Stored data entries:
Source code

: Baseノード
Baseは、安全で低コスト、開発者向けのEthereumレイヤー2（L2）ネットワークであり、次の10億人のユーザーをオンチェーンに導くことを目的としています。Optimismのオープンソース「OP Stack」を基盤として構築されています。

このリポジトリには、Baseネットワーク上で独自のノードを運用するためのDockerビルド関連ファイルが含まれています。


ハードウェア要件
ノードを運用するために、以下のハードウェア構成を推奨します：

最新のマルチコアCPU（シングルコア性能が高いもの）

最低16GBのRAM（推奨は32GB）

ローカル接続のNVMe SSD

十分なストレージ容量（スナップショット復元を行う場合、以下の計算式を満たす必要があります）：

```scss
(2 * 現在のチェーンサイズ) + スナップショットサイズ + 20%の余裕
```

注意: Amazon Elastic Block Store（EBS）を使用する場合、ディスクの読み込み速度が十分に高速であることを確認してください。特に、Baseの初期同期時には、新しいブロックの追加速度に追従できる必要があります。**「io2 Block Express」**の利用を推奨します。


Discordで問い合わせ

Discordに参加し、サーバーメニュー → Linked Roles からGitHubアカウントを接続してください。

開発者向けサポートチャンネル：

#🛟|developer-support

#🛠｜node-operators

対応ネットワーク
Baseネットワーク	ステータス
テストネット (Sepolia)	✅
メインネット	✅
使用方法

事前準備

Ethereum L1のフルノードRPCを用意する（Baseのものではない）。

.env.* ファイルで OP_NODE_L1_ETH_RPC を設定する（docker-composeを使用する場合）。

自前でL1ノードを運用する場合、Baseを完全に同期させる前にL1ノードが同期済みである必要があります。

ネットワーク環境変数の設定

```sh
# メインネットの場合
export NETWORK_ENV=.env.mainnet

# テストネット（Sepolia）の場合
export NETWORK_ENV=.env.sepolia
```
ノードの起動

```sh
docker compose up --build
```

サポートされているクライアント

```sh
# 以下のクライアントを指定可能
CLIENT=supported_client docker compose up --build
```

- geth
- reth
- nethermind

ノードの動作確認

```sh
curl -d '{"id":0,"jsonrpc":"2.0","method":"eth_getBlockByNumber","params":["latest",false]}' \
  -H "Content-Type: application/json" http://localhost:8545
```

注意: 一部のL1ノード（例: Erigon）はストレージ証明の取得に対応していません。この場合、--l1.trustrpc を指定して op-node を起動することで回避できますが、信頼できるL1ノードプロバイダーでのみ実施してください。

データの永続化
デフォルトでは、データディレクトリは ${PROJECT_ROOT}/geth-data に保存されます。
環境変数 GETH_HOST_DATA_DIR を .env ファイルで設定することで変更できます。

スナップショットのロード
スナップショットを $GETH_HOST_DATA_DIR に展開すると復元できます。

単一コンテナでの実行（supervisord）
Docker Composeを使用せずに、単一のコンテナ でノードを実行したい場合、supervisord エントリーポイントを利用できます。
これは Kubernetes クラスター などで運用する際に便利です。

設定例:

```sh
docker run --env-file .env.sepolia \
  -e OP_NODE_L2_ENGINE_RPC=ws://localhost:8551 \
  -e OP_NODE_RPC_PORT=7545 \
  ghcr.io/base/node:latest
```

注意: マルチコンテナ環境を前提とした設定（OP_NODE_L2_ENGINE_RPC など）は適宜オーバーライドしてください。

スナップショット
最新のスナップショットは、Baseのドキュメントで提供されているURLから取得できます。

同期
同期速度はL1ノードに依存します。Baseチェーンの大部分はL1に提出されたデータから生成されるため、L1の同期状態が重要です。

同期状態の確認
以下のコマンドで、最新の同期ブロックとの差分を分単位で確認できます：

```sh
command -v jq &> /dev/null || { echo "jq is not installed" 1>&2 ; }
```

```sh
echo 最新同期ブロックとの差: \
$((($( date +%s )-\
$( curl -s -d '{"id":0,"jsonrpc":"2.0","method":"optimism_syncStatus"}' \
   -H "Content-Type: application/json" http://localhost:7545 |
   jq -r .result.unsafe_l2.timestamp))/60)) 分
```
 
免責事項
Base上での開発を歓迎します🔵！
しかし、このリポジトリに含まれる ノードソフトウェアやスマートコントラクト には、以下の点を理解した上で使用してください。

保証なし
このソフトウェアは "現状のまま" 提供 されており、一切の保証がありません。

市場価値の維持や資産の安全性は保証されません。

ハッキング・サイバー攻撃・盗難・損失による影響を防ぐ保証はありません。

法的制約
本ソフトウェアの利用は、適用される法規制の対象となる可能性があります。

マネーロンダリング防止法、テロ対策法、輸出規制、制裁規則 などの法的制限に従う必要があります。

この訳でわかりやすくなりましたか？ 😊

* TASK REQUIREMENTS *
An exact copy of the line containing "- nethermind" and all lines after it, through the last line of the entries, is the required answer.

* OUTPUT OF THE TASK *
- nethermind

ノードの動作確認

```sh
curl -d '{"id":0,"jsonrpc":"2.0","method":"eth_getBlockByNumber","params":["latest",false]}' \
  -H "Content-Type: application/json" http://localhost:8545
```

注意: 一部のL1ノード（例: Erigon）はストレージ証明の取得に対応していません。この場合、--l1.trustrpc を指定して op-node を起動することで回避できますが、信頼できるL1ノードプロバイダーでのみ実施してください。

データの永続化
デフォルトでは、データディレクトリは ${PROJECT_ROOT}/geth-data に保存されます。
環境変数 GETH_HOST_DATA_DIR を .env ファイルで設定することで変更できます。

スナップショットのロード
スナップショットを $GETH_HOST_DATA_DIR に展開すると復元できます。

単一コンテナでの実行（supervisord）
Docker Composeを使用せずに、単一のコンテナ でノードを実行したい場合、supervisord エントリーポイントを利用できます。
これは Kubernetes クラスター などで運用する際に便利です。

設定例:

```sh
docker run --env-file .env.sepolia \
  -e OP_NODE_L2_ENGINE_RPC=ws://localhost:8551 \
  -e OP_NODE_RPC_PORT=7545 \
  ghcr.io/base/node:latest
```

注意: マルチコンテナ環境を前提とした設定（OP_NODE_L2_ENGINE_RPC など）は適宜オーバーライドしてください。

スナップショット
最新のスナップショットは、Baseのドキュメントで提供されているURLから取得できます。

同期
同期速度はL1ノードに依存します。Baseチェーンの大部分はL1に提出されたデータから生成されるため、L1の同期状態が重要です。

同期状態の確認
以下のコマンドで、最新の同期ブロックとの差分を分単位で確認できます：

```sh
command -v jq &> /dev/null || { echo "jq is not installed" 1>&2 ; }
```

```sh
echo 最新同期ブロックとの差: \
$((($( date +%s )-\
$( curl -s -d '{"id":0,"jsonrpc":"2.0","method":"optimism_syncStatus"}' \
   -H "Content-Type: application/json" http://localhost:7545 |
   jq -r .result.unsafe_l2.timestamp))/60)) 分
```
 
免責事項
Base上での開発を歓迎します🔵！
しかし、このリポジトリに含まれる ノードソフトウェアやスマートコントラクト には、以下の点を理解した上で使用してください。

保証なし
このソフトウェアは "現状のまま" 提供 されており、一切の保証がありません。

市場価値の維持や資産の安全性は保証されません。

ハッキング・サイバー攻撃・盗難・損失による影響を防ぐ保証はありません。

法的制約
本ソフトウェアの利用は、適用される法規制の対象となる可能性があります。

マネーロンダリング防止法、テロ対策法、輸出規制、制裁規則 などの法的制限に従う必要があります。

この訳でわかりやすくなりましたか？ 😊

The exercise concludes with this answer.